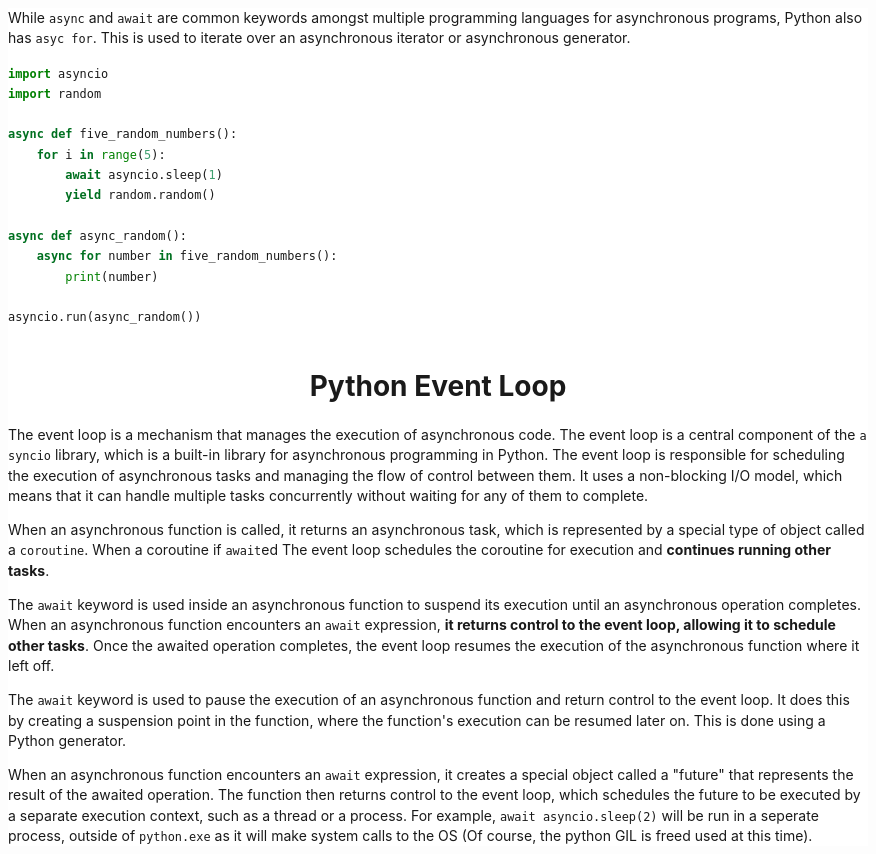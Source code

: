 While `async` and `await` are common keywords amongst multiple programming languages for asynchronous programs, Python also has `asyc for`. This is used to iterate over an asynchronous iterator or asynchronous generator.

```Python
import asyncio
import random

async def five_random_numbers():
    for i in range(5):
        await asyncio.sleep(1)
        yield random.random()

async def async_random():
    async for number in five_random_numbers():
        print(number)

asyncio.run(async_random())
```

<div align=center>
    <h1> Python Event Loop </h1>
</div>

The event loop is a mechanism that manages the execution of asynchronous code. The event loop is a central component of the `asyncio` library, which is a built-in library for asynchronous programming in Python. The event loop is responsible for scheduling the execution of asynchronous tasks and managing the flow of control between them. It uses a non-blocking I/O model, which means that it can handle multiple tasks concurrently without waiting for any of them to complete.

When an asynchronous function is called, it returns an asynchronous task, which is represented by a special type of object called a `coroutine`. When a coroutine if `await`ed The event loop schedules the coroutine for execution and **continues running other tasks**.

The `await` keyword is used inside an asynchronous function to suspend its execution until an asynchronous operation completes. When an asynchronous function encounters an `await` expression, **it returns control to the event loop, allowing it to schedule other tasks**. Once the awaited operation completes, the event loop resumes the execution of the asynchronous function where it left off.

The `await` keyword is used to pause the execution of an asynchronous function and return control to the event loop. It does this by creating a suspension point in the function, where the function's execution can be resumed later on. This is done using a Python generator.

When an asynchronous function encounters an `await` expression, it creates a special object called a "future" that represents the result of the awaited operation. The function then returns control to the event loop, which schedules the future to be executed by a separate execution context, such as a thread or a process. For example, `await asyncio.sleep(2)` will be run in a seperate process, outside of `python.exe` as it will make system calls to the OS (Of course, the python GIL is freed used at this time).

<div align=center>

• _Task directions_: All lines from the one with "a Python generator." onward to the end of the records above should be repeated exactly, and only those lines.

• _Result for this task_:
The `await` keyword is used to pause the execution of an asynchronous function and return control to the event loop. It does this by creating a suspension point in the function, where the function's execution can be resumed later on. This is done using a Python generator.

When an asynchronous function encounters an `await` expression, it creates a special object called a "future" that represents the result of the awaited operation. The function then returns control to the event loop, which schedules the future to be executed by a separate execution context, such as a thread or a process. For example, `await asyncio.sleep(2)` will be run in a seperate process, outside of `python.exe` as it will make system calls to the OS (Of course, the python GIL is freed used at this time).

<div align=center>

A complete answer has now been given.